Le énième plan numérique qui succède à une « stratégie » qui, elle, voulait rompre avec les plans antérieurs révèle une stratégie qui se déploie depuis plusieurs années : « on équipe, ils se débrouillent ». Et pour accompagner cela : « on pose les cadres, ils s’y adaptent ». L’entretien que la ministre a donné à l’AEF il y a quelques jours ne laisse aucun doute : il faut renforcer la dimension technique d’une part « il faut que ça marche » et la dimension politique d’autre part « faut que les collectivités payent »… Quand à expliquer comment on va articuler le plan et les usages… En fait au vu des remontées récurrentes autour du « ça marche pas, on n’est pas formé », qui suivent le « on n’a pas les moyens », le politique tente de calmer le jeu et d’avoir à sa disposition les moyens de riposter si on l’attaque sur le terrain.
Force est de constater une certaine résignation de la part de nombre de cadres d’établissements scolaires face à ces politiques. Résignation ne signifie pas ici opposition, refus, mais simplement le sentiment de « faire avec » plutôt que celui « d’être impliqué ». Les disparités, d’un établissement à l’autre, d’un lieu à un autre sont assez importantes, en matière d’équipements, mais pour ce qui est des utilisations, les autorités sont davantage promptes à demander des comptes qu’à entrer dans la réalité des pratiques. Car, non contentes d’équiper, les autorités ont compris qu’il fallait mieux que « l’intendance suive ». Autrement dit, infrastructures et maintenance sont deux piliers essentiels qui sont d’ailleurs des préalables à toute action un tant soit peu généralisée.
Car certains s’en débrouillent plutôt bien. On peut certes déplorer les situations vécues, mais on s’aperçoit que les difficultés affrontées n’ont pas toutes le même effet sur les utilisateurs.
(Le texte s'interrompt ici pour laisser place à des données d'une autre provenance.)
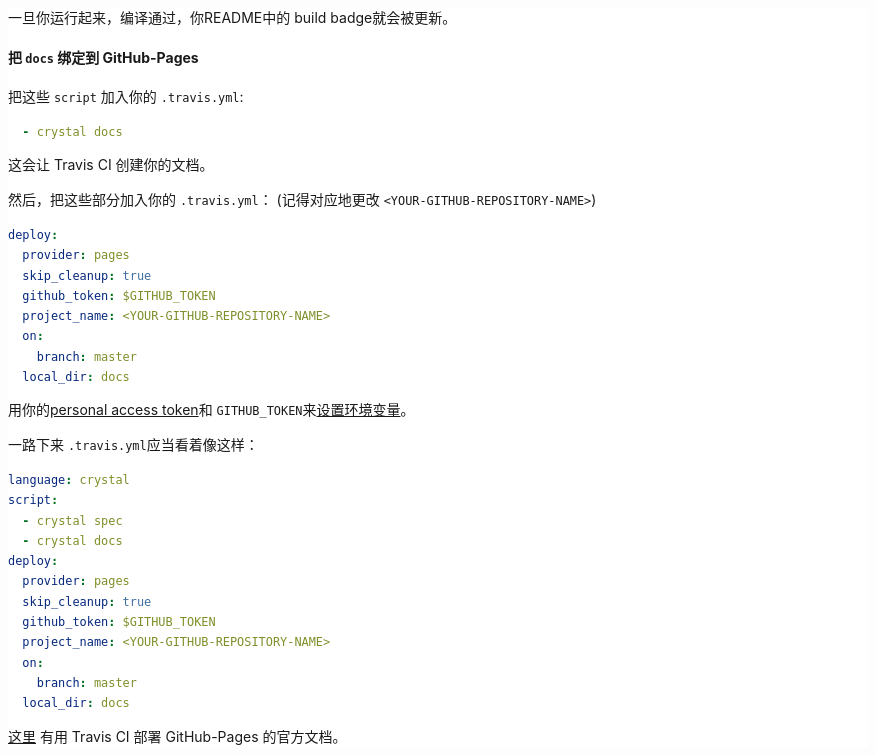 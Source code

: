 一旦你运行起来，编译通过，你README中的 build badge就会被更新。


#### 把 `docs` 绑定到 GitHub-Pages

把这些 `script` 加入你的 `.travis.yml`:
```YAML
  - crystal docs
```

这会让 Travis CI 创建你的文档。

然后，把这些部分加入你的 `.travis.yml`：
(记得对应地更改 `<YOUR-GITHUB-REPOSITORY-NAME>`)
```YAML
deploy:
  provider: pages
  skip_cleanup: true
  github_token: $GITHUB_TOKEN
  project_name: <YOUR-GITHUB-REPOSITORY-NAME>
  on:
    branch: master
  local_dir: docs
```

用你的[personal access token](https://help.github.com/articles/creating-a-personal-access-token-for-the-command-line/)和 `GITHUB_TOKEN`来[设置环境变量](https://docs.travis-ci.com/user/environment-variables#Defining-Variables-in-Repository-Settings)。

一路下来 `.travis.yml`应当看着像这样：

```YAML
language: crystal
script:
  - crystal spec
  - crystal docs
deploy:
  provider: pages
  skip_cleanup: true
  github_token: $GITHUB_TOKEN
  project_name: <YOUR-GITHUB-REPOSITORY-NAME>
  on:
    branch: master
  local_dir: docs
```

[这里](https://docs.travis-ci.com/user/deployment/pages/) 有用 Travis CI 部署 GitHub-Pages 的官方文档。
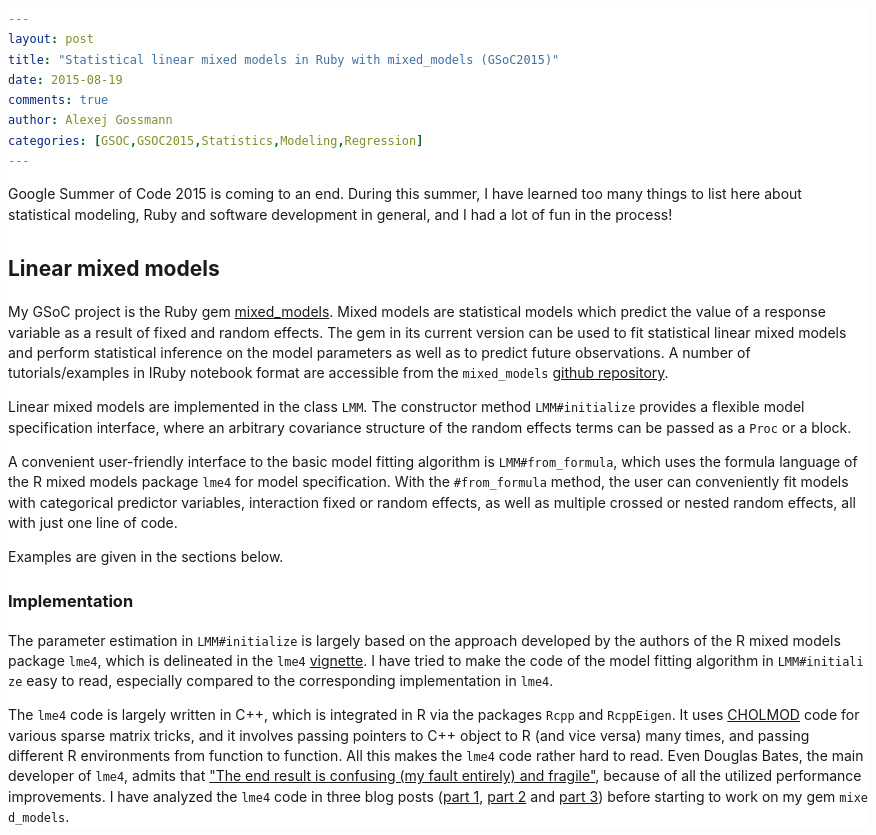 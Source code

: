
 ```yaml
---
layout: post
title: "Statistical linear mixed models in Ruby with mixed_models (GSoC2015)"
date: 2015-08-19
comments: true
author: Alexej Gossmann
categories: [GSOC,GSOC2015,Statistics,Modeling,Regression]
---
```


Google Summer of Code 2015 is coming to an end. During this summer, I have learned too many things to list here about statistical modeling, Ruby and software development in general, and I had a lot of fun in the process!

## Linear mixed models

My GSoC project is the Ruby gem [mixed_models](https://github.com/agisga/mixed_models). Mixed models are statistical models which predict the value of a response variable as a result of fixed and random effects. The gem in its current version can be used to fit statistical linear mixed models and perform statistical inference on the model parameters as well as to predict future observations. A number of tutorials/examples in IRuby notebook format are accessible from the `mixed_models` [github repository](https://github.com/agisga/mixed_models).

Linear mixed models are implemented in the class `LMM`. The constructor method `LMM#initialize` provides a flexible model specification interface, where an arbitrary covariance structure of the random effects terms can be passed as a `Proc` or a block.  

A convenient user-friendly interface to the basic model fitting algorithm is `LMM#from_formula`, which uses the formula language of the R mixed models package `lme4` for model specification. With the `#from_formula` method, the user can conveniently fit models with categorical predictor variables, interaction fixed or random effects, as well as multiple crossed or nested random effects, all with just one line of code.

Examples are given in the sections below.

### Implementation

The parameter estimation in `LMM#initialize` is largely based on the approach developed by the authors of the R mixed models package `lme4`, which is delineated in the `lme4` [vignette](https://cran.r-project.org/web/packages/lme4/vignettes/lmer.pdf). I have tried to make the code of the model fitting algorithm in `LMM#initialize` easy to read, especially compared to the corresponding implementation in `lme4`. 

The `lme4` code is largely written in C++, which is integrated in R via the packages `Rcpp` and `RcppEigen`. It uses [CHOLMOD](https://developer.nvidia.com/cholmod) code for various sparse matrix tricks, and it involves passing pointers to C++ object to R (and vice versa) many times, and passing different R environments from function to function. All this makes the `lme4` code rather hard to read. Even Douglas Bates, the main developer of `lme4`, admits that ["The end result is confusing (my fault entirely) and fragile"](https://stat.ethz.ch/pipermail/r-sig-mixed-models/2014q4/022791.html), because of all the utilized performance improvements. I have analyzed the `lme4` code in three blog posts ([part 1](http://agisga.github.io/Dissect_lmer_part1/), [part 2](http://agisga.github.io/Dissect_lmer_part2/) and [part 3](http://agisga.github.io/Dissect_lmer_part3/)) before starting to work on my gem `mixed_models`.
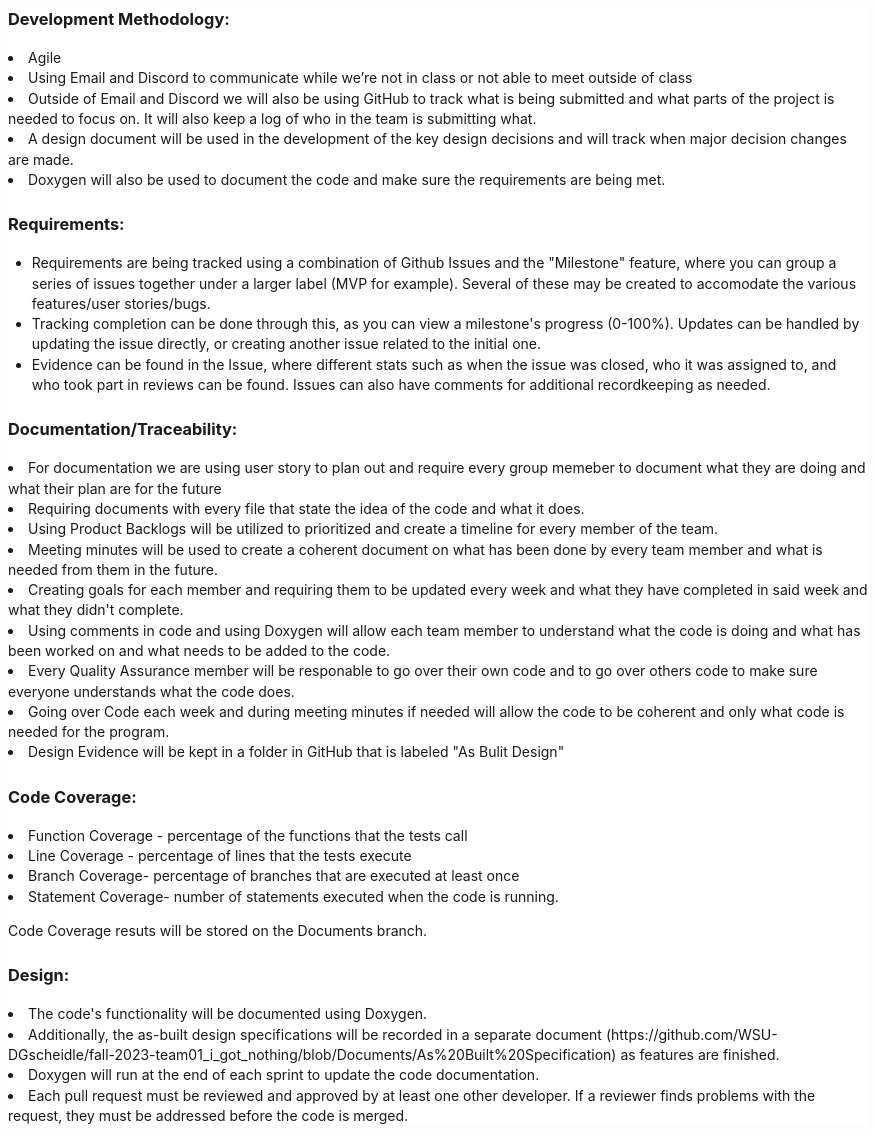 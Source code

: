### Development Methodology:
<li>Agile</li>
<li>Using Email and Discord to communicate while we’re not in class or not able to meet outside of class</li>
<li>Outside of Email and Discord we will also be using GitHub to track what is being submitted and what parts of the 
project is needed to focus on. It will also keep a log of who in the team is submitting what.</li>
<li>A design document will be used in the development of the key design decisions and will track when major decision changes are made.</li>
<li>Doxygen will also be used to document the code and make sure the requirements are being met.</li>

### Requirements:
- Requirements are being tracked using a combination of Github Issues and the "Milestone" feature, where you can group a series of issues together under a larger label (MVP for example). Several of these may be created to accomodate the various features/user stories/bugs.
- Tracking completion can be done through this, as you can view a milestone's progress (0-100%). Updates can be handled by updating the issue directly, or creating another issue related to the initial one.
- Evidence can be found in the Issue, where different stats such as when the issue was closed, who it was assigned to, and who took part in reviews can be found. Issues can also have comments for additional recordkeeping as needed.

### Documentation/Traceability:
<li>For documentation we are using user story to plan out and require every group memeber to document what they are doing and what their plan are for the future</li>
<li>Requiring documents with every file that state the idea of the code and what it does.</li>
<li>Using Product Backlogs will be utilized to prioritized and create a timeline for every member of the team.</li>
<li>Meeting minutes will be used to create a coherent document on what has been done by every team member and what is needed from them in the future.</li>
<li>Creating goals for each member and requiring them to be updated every week and what they have completed in said week and what they didn't complete.</li>
<li>Using comments in code and using Doxygen will allow each team member to understand what the code is doing and what has been worked on and what needs to be added to the code.</li>
<li>Every Quality Assurance member will be responable to go over their own code and to go over others code to make sure everyone understands what the code does.</li>
<li>Going over Code each week and during meeting minutes if needed will allow the code to be coherent and only what code is needed for the program.</li>
<li>Design Evidence will be kept in a folder in GitHub that is labeled "As Bulit Design"</li>

### Code Coverage:
<li>Function Coverage - percentage of the functions that the tests call</li>
<li>Line Coverage - percentage of lines that the tests execute</li>
<li>Branch Coverage- percentage of branches that are executed at least once</li>
<li>Statement Coverage- number of statements executed when the code is running.</li>

Code Coverage resuts will be stored on the Documents branch.

### Design:
<li>The code's functionality will be documented using Doxygen.</li>
<li>Additionally, the as-built design specifications will be recorded in a separate document (https://github.com/WSU-DGscheidle/fall-2023-team01_i_got_nothing/blob/Documents/As%20Built%20Specification) as features are finished.</li>
<li>Doxygen will run at the end of each sprint to update the code documentation.</li>
<li>Each pull request must be reviewed and approved by at least one other developer. If a reviewer finds problems with the request, they must be addressed before the code is merged.</li>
Les observations de classe, les comptes rendus d’expériences mettent en évidence qu’outre l’aisance pédagogique (cf. le rapport de l’OCDE), il y a aussi une aisance technique qui est requise. Mais cette aisance technique n’est pas synonyme de niveau de compétences, mais plutôt de capacité à prendre en compte les aléas et à en neutraliser les effets désastreux. Il y a bien un effet de seuil qui finalement peut rebuter les plus volontaires. Mais on constate qu’il y a une réelle résilience de certains enseignants face à des difficultés d’utilisation du numérique en classe. Nombre d’enseignants ne se sentent pas à la hauteur et pourtant certains, jeunes ou pas, parviennent à réaliser des activités d’enseignement de qualité. Mais où réside donc le secret ? Dans la simple détermination partagée avec les élèves. Etonnamment les élèves savent aussi être complices de l’enseignant et surtout être suffisamment lucide pour comprendre les difficultés rencontrées. Et ce qui est intéressant, c’est que même après quelques incidents, les élèves parviennent à rentrer dans l’activité et finalement réaliser le travail de manière satisfaisante.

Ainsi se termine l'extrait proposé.